Feast of the Nativity of the Blessed Virgin Mary
Date: | Season: Ordinary Time after Easter | Year: C
First Reading: Micah 5:1–4a
Responsorial Psalm: Psalm 13:6a–c
| Response: Psalm 61:10
Gospel Acclamation: Blessed are you, holy Virgin Mary and most worthy of all praise for the sun of justice, Christ our God was born of you.
Gospel Reading: Matthew 1:1–16, 18–23 or Matthew 1:18–23
Preached at: the Chapel of Emmaus House in the Archdiocese of Harare, Zimbabwe.
In our lives, big things often start small. A baby’s first breath. A word of forgiveness. A hand held in grief. These don’t make headlines, but they change everything. The same is true with God. He begins in quiet places — and the birth of Mary was just such a beginning. We can imagine it as a planting of a seed.
For centuries, God’s promise waited beneath the surface. The prophets spoke of it. The faithful prayed through long, silent years. Kings and shepherds walked over the land, unaware of the treasure hidden in its soil. And then, in a quiet house in Nazareth, the earth stirred. A child was born. The seed broke through.
The Church has remembered Mary’s birth for many centuries — at least since the 500s. The celebration began in the Eastern churches, where Christians kept it as a quiet feast, full of hope. They weren’t just marking the day a child was born, but the day God’s plan moved one step closer to fulfilment.
We don’t find the story of Mary’s birth in the Bible. But early Christians shared stories that her parents were named Joachim and Anne. For many years they had no children. They prayed. They waited. They carried their sadness quietly. Then, in their old age, God gave them a daughter. Not just any child — but the one who would one day say “yes” to the angel, and carry God’s Son in her womb.
So this feast is not only about something that happened long ago. It also reminds us how God works: quietly, patiently, and often in ways we don’t understand at first. Mary’s birth is like the sky just before sunrise.
For many years, it was also the tradition for Jesuits - especially those in Europe - to begin their novitiate on 7th September, and to take their first vows on 8th September. Even our beginnings were placed under Mary’s gentle light. There’s not much to see yet — but everything is about to change.
The prophet Micah points us to Bethlehem — not a big city, not a place of wealth or power. Just a dusty village on the edge of the map. But its name means “House of Bread,” and from it would come the One who would feed the world. God’s kingdom does not begin in palaces. It starts in fields and backyards, in villages people forget, in places too small to impress. That’s His way: greatness hidden in the ordinary, eternal things planted in time.
Isaiah sings a song of joy: “I exult in the Lord.” This is not a shallow or passing feeling. It’s the deep joy of someone who has seen the first green shoot after a dry season and knows that the harvest will come. In Zimbabwe, we understand this kind of hope — planting with one eye on the sky and waiting for signs of rain. We know that life often starts before we can see it.
Matthew’s Gospel gives us a family tree — name after name, generation after generation. Some of those names are strong and honoured. Others carry pain and scandal. Tamar. Rahab. Ruth. Women from the edges of Israel’s story, brought into the heart of it. Kings and carpenters all on the same line. And at the end: Mary. Her Hebrew name, Miryam, like her life, holds sorrow and love together. Hers is a soil made rich by both tears and trust. In her, the Word of God will take root.
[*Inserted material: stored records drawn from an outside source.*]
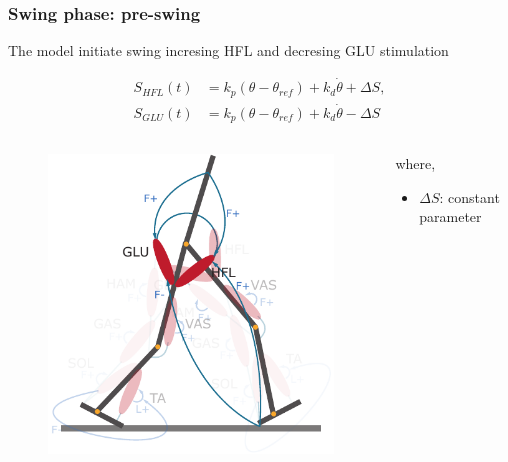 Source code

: \documentclass[10pt]{beamer}
\begin{document}
\begin{frame}
	\frametitle{Swing phase: pre-swing}
	The model initiate swing incresing HFL and decresing GLU stimulation
	\begin{block}{}
		\begin{align*}
			S_{HFL}(t)&=  k_p (\theta-\theta_{ref}) + k_d \dot{\theta} + \Delta S,  \\
			S_{GLU}(t)&=  k_p (\theta-\theta_{ref}) + k_d \dot{\theta} - \Delta S
		\end{align*}
	\end{block}
	
	\begin{columns}
		\begin{column}{.5\textwidth}
			\begin{figure}
				\centering
				\includegraphics[width=.5\textheight]{images/new_model/swing/muscle_start_glu.pdf}
			\end{figure}
		\end{column}
		\begin{column}{.5\textwidth}
			where,
			\begin{itemize}
				\item $\Delta S$: constant parameter
			\end{itemize}
		\end{column}
	\end{columns}	
\end{frame}
\end{document}
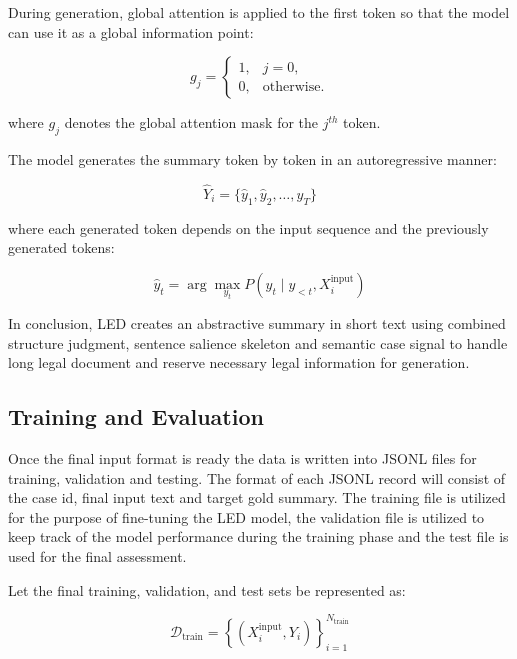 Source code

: \documentclass[11pt, a4paper]{article}
\theoremstyle{plain}%
\theoremstyle{remark}%
\theoremstyle{definition}%
\begin{document}
During generation, global attention is applied to the first token so that the model can use it as a global information point:

\begin{equation}
g_j =
\begin{cases}
1, & j = 0, \\
0, & \text{otherwise}.
\end{cases}
\end{equation}

where \(g_j\) denotes the global attention mask for the \(j^{th}\) token.

The model generates the summary token by token in an autoregressive manner:

\begin{equation}
\hat{Y}_i =
\{\hat{y}_1, \hat{y}_2, \ldots, \hat{y}_T\}
\end{equation}

where each generated token depends on the input sequence and the previously generated tokens:

\begin{equation}
\hat{y}_t =
\arg\max_{y_t} P\left(y_t \mid y_{<t}, X_i^{\text{input}}\right)
\end{equation}

In conclusion, LED creates an abstractive summary in short text using combined structure judgment, sentence salience skeleton and semantic case signal to handle long legal document and reserve necessary legal information for generation.

\subsection{Training and Evaluation}
Once the final input format is ready the data is written into JSONL files for training, validation and testing. The format of each JSONL record will consist of the case id, final input text and target gold summary. The training file is utilized for the purpose of fine-tuning the LED model, the validation file is utilized to keep track of the model performance during the training phase and the test file is used for the final assessment.

Let the final training, validation, and test sets be represented as:

\begin{equation}
\mathcal{D}_{\text{train}} =
\left\{ \left(X_i^{\text{input}}, Y_i\right) \right\}_{i=1}^{N_{\text{train}}}
\end{equation}
\end{document}
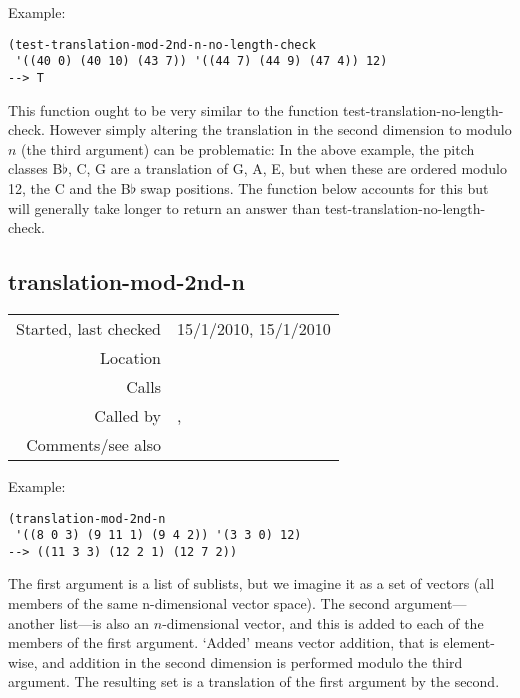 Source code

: \vspace{0.5cm}
\noindent Example:
\begin{verbatim}
(test-translation-mod-2nd-n-no-length-check
 '((40 0) (40 10) (43 7)) '((44 7) (44 9) (47 4)) 12)
--> T
\end{verbatim}

\noindent This function ought to be very similar to
the function test-translation-no-length-check.
However simply altering the translation in the second
dimension to modulo $n$ (the third argument) can be
problematic: In the above example, the pitch classes
B$\flat$, C, G are a translation of G, A, E, but
when these are ordered modulo 12, the C and the
B$\flat$ swap positions. The function below accounts
for this but will generally take longer to return an
answer than test-translation-no-length-check.


\subsection*{translation-mod-2nd-n}\label{fun:translation-mod-2nd-n}

\vspace{0.3cm}
\begin{tabular}{r|p{8cm}}
Started, last checked & 15/1/2010, 15/1/2010 \\
Location & \nameref{sec:structural-induction-mod} \\
Calls & \nameref{fun:add-two-lists-mod-2nd-n} \\
Called by & \nameref{fun:test-translation-mod-2nd-n-no-length-check}, \nameref{fun:translations-mod-2nd-n} \\
Comments/see also & \nameref{fun:translation}
\end{tabular}

\vspace{0.5cm}
\noindent Example:
\begin{verbatim}
(translation-mod-2nd-n
 '((8 0 3) (9 11 1) (9 4 2)) '(3 3 0) 12)
--> ((11 3 3) (12 2 1) (12 7 2))
\end{verbatim}

\noindent The first argument is a list of sublists,
but we imagine it as a set of vectors (all members of
the same n-dimensional vector space). The second
argument---another list---is also an $n$-dimensional
vector, and this is added to each of the members of
the first argument. `Added' means vector addition,
that is element-wise, and addition in the second
dimension is performed modulo the third argument. The
resulting set is a translation of the first argument
by the second.


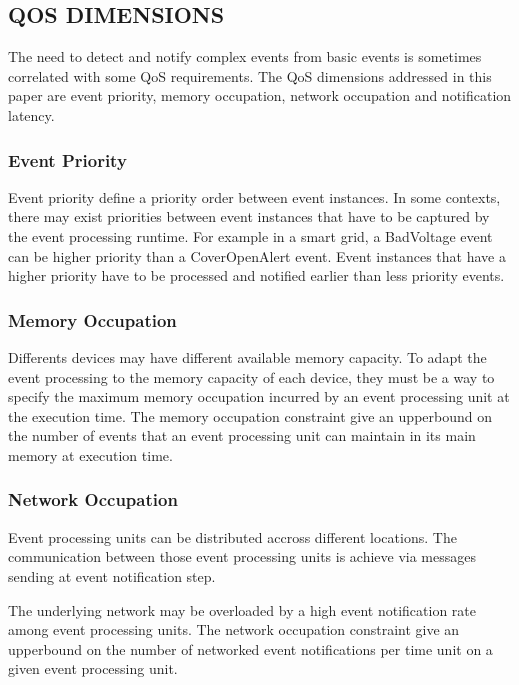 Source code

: \documentclass[a4paper,twoside]{article}
\begin{document}
\subsection{\uppercase{QoS Dimensions}}
\label{sec:qos_support}
The need to detect and notify complex events from basic events is sometimes correlated with some QoS requirements. The QoS dimensions addressed in this paper are event priority, memory occupation, network occupation and notification latency. 
\subsubsection{Event Priority}
Event priority define a priority order between event instances. In some contexts, there may exist priorities between event instances that have to be captured by the event processing runtime. For example in a smart grid, a BadVoltage event can be higher priority than a CoverOpenAlert event. Event instances that have a higher priority have to be processed and notified earlier than less priority events. 
\subsubsection{Memory Occupation}
Differents devices may have different available memory capacity. To adapt the event processing to the memory capacity of each device, they must be a way to specify the maximum memory occupation incurred by an event processing unit at the execution time. The memory occupation constraint give an upperbound on the number of events that an event processing unit can maintain in its main memory at execution time.
\subsubsection{Network Occupation}
Event processing units can be distributed accross different locations. The communication between those event processing units is achieve via messages sending at event notification step. 

The underlying network may be overloaded by a high event notification rate among event processing units.  
The network occupation constraint give an upperbound on the number of networked event notifications per time unit on a given event processing unit.  
\end{document}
St Ignatius invites us to step into that house in Nazareth. To see St Anne, tired from labour, holding her newborn close. Hear the baby’s first cry — ordinary to human ears, but a trumpet in heaven. Step outside with Joseph into the cool morning air. Look to the east. The sky is beginning to glow. The light has begun.
The seed planted in Mary will become the tree of the Cross. The light that began at her birth will shine fully when Christ rises from the tomb. And once God has begun, no darkness can stop His work.
Catholic Social Teaching reminds us that God continues to plant seeds — justice, mercy, peace — in every generation. In Zimbabwe today, those seeds grow in a child learning to read. In a family that stays together through hardship. In a parish that feeds the hungry with what little it has. These beginnings may seem too small to matter — but so did Mary’s birth in the shadow of the Roman Empire. And still, the seed grew. Still, the light spread.
The Nativity of Mary calls us to be patient gardeners, and people who rise early to watch for dawn. To care for the small signs of grace that God has entrusted to us. To keep our eyes open for light. And to trust that what God has begun, He will bring to harvest.
The seed will grow.
The light will spread.
And the world will be changed.
Let us reflect this week:
- What seed of God’s grace has been planted in me — and how am I looking after it?
- Where do I see signs that God’s light is rising — in my family, my community, or my country?
- If I were standing beside St Anne when Mary was born, what blessing would I speak — and how can I live that blessing today?
In preparing this homily, I consulted various resources to deepen my understanding of today’s readings, including using Magisterium AI for assistance. The final content remains the responsibility of the author.